春日大社国宝殿
春日大社の所蔵する宝物を保管・展示するために、平成28年にリニューアルオープンした施設です。 1Fは神域をイメージした音と光の空間からスタートし、外からも見える舞楽の大型楽器「鼉太鼓(だだいこ)」が展示されています。 本格的な展示室は2Fにあり、20~30点ほどが展示できる大きい部屋と、その1/3ほどの小さい部屋に分かれています。 国立博物館に比べると値段の割に品数が少なく感じるかもしれませんが、キャプションも丁寧に書かれていて、所蔵館ならではの凝った企画をされています。
鼉太鼓【Da-daiko】―超迫力の鎌倉彫刻、復活した世界最大級の太鼓―展
1Fに展示されている一対の大型の打楽器が「鼉太鼓(だだいこ)」で、12月に行われる「春日若宮御祭」の演奏にも使われます。 源頼朝の寄進と伝わる重要文化財の鼉太鼓は傷みが激しく、レプリカを作り現在はそちらが使われています。 1Fに展示してある鼉太鼓はそのレプリカで、オリジナルの鼉太鼓は4年に及ぶ修理が完了して、今回がそのお披露目の企画展です。
修理が完了した鼉太鼓の他、鼉太鼓が使われる「舞楽」に関する展示や、神様に供えられた「神宝」の中から楽器類が出展されていました。 源氏物語などお好きな方はグッと来る企画なのではないでしょうか。 前期・後期に分かれていますが、1つだけ2点ある面を前後で入れ替えるだけで、その他は前後通して展示されるようです。
展示 雅楽器
まず重要文化財の「鼉太鼓」です。 太鼓の革を貼ったまわりに、龍と鳳凰の彫刻がありますが、これは慶派によるものだそうです。 仏像以外の慶派の作例では最大級とのこと。 色彩は落ちていますが、彫刻を観るにはそれがちょうどよく、とても見事な姿を堪能できました。 龍の方はスペースの関係上少し短めなので、東洋の龍というよりヨーロッパのドラゴンのようです。

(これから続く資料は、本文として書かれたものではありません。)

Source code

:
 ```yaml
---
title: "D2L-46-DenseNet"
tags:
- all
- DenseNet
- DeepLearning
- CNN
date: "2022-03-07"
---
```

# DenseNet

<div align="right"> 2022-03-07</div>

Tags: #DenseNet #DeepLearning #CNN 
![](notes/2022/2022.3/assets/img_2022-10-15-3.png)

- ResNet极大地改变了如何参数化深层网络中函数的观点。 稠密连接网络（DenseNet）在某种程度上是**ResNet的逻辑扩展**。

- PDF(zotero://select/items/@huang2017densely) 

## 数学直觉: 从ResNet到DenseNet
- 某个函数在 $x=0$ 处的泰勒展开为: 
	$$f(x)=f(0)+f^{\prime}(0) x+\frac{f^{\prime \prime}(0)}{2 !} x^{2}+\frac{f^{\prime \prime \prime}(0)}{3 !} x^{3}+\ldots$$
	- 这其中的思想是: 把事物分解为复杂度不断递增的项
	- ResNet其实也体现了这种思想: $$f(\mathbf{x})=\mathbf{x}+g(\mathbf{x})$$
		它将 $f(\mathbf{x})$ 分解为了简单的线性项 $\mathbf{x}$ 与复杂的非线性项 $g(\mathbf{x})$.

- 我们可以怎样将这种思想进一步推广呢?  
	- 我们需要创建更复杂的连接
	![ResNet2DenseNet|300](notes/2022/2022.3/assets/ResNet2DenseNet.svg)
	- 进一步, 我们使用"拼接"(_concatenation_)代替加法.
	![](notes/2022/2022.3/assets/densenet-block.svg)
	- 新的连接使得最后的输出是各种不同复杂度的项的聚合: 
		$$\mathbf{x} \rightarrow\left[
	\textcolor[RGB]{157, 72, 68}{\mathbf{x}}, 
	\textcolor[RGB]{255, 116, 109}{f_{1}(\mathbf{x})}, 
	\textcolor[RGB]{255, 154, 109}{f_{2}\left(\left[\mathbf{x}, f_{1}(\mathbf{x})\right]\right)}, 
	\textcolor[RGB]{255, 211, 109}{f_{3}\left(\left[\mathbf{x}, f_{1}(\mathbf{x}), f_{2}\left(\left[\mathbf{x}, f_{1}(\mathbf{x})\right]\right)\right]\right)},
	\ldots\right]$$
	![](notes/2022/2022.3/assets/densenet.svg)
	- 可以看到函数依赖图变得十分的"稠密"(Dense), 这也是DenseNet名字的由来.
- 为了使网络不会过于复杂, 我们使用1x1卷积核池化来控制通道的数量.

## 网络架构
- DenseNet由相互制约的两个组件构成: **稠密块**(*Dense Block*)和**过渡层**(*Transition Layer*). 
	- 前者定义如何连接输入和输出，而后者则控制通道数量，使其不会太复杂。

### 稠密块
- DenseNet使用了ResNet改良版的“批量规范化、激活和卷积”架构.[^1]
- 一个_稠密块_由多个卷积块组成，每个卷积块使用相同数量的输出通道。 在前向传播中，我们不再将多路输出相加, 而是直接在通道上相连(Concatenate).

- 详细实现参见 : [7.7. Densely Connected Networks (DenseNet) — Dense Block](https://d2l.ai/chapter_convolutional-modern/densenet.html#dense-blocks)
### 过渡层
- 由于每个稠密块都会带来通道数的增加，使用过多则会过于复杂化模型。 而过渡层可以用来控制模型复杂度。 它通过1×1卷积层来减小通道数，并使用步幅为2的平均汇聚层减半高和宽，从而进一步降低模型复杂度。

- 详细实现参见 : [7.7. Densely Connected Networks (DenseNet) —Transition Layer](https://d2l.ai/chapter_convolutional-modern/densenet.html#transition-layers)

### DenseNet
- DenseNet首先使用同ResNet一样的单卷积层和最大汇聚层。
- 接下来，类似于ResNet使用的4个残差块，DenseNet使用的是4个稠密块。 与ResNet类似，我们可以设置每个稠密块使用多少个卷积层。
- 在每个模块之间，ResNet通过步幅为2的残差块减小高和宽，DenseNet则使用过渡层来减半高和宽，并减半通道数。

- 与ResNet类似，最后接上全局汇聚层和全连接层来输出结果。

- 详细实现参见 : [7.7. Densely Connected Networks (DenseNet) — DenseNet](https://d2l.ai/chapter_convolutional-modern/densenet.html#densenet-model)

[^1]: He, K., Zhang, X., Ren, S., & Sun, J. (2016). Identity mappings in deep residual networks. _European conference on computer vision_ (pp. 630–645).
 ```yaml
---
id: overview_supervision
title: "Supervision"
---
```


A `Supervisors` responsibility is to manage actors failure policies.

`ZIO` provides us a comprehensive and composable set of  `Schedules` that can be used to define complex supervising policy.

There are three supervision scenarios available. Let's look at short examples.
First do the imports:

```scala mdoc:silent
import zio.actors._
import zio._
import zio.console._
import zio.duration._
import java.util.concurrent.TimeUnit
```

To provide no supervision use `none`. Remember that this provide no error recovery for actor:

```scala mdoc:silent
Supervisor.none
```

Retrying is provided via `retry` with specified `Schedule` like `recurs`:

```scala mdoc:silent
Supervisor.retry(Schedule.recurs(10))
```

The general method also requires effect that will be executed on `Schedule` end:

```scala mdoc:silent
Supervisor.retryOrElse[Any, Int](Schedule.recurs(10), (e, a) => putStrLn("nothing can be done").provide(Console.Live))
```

国宝 『本宮御料古神宝類』から「蒔絵筝」「和琴」「銀琴」「蒔絵笙」
春日大社本殿の神々に供えられた宝物類から、楽器が4点展示されます。
「蒔絵筝」は、水流と雲を蒔絵で描いた豪華なもの。
「和琴」は、装飾が少なく実用的な雰囲気ですが、細工の説明もありました。
「銀琴」は、雛道具のような小型のものです。
「蒔絵笙」は、雅楽でも使う笙で、現在の笙と同じくらいのサイズでしょうか。
どれも平安時代に作られたものです。
その他、室町~江戸時代の雅楽で使用する楽器類が10点ほど展示されています。
展示 舞楽面・装束
平安~江戸時代の面が出ていて、シルクロードの影響を受けたエキゾチックな面を摸したものから、和様が定着した時期のものまで展示されています。 15点のうち重要文化財が8点を占めています。 特にオススメなのが慶派の仏師定慶による「散手」の面でしょうか。 髭や髪も植えられていて、さすがの定慶、表情がいいですよ。 面も衣装もなかなか近くで見られませんから、絵巻物の世界を間近に感じられました。
同時開催「アート・オブ・ザ・サムライ ART OF THE SAMURAI」
外国の方向きでしょうか、外には英語と中国語のポスターも貼られていました。 7点ほどの展示ですが、サムライの身の回りの品を一通り見せてくれます。 それでも、このミニ企画で国宝の鎧兜を出してくれるのですから、さすがの春日大社です。
国宝『黒韋威矢筈札胴丸』波蛇籠蒔絵鞍・鐙
楠木正成が奉納したと伝わる鎧です。 鎧の腰や袖の部分には、小さな板を糸や革で繋げて装飾も兼ねることが多く、「黒韋威」というのは、黒い韋(革)で繋げているということです。 糸威のものより状態がよく残っていて、黒くて重々しい鎧兜です。
その他、蒔絵の馬具や籠手のような武士の拵えと、刀剣は太刀・脇差・薙刀と、まさにダイジェストですが、外国の方は見入っておられました。刀剣類は江戸~現代のもので、文化財ではないようです。
展覧会 概要
期間:2019/4/1~9/1(6/12は休館)
住所:奈良市春日野町160
時間:10:00~17:00(入館は30分前まで)
料金:大人¥500、大・高生¥300、中・小生¥200
施設:ミュージアムショップ、カフェ
場所:一の鳥居から見て本殿の手前にある、本殿と万葉植物園の間。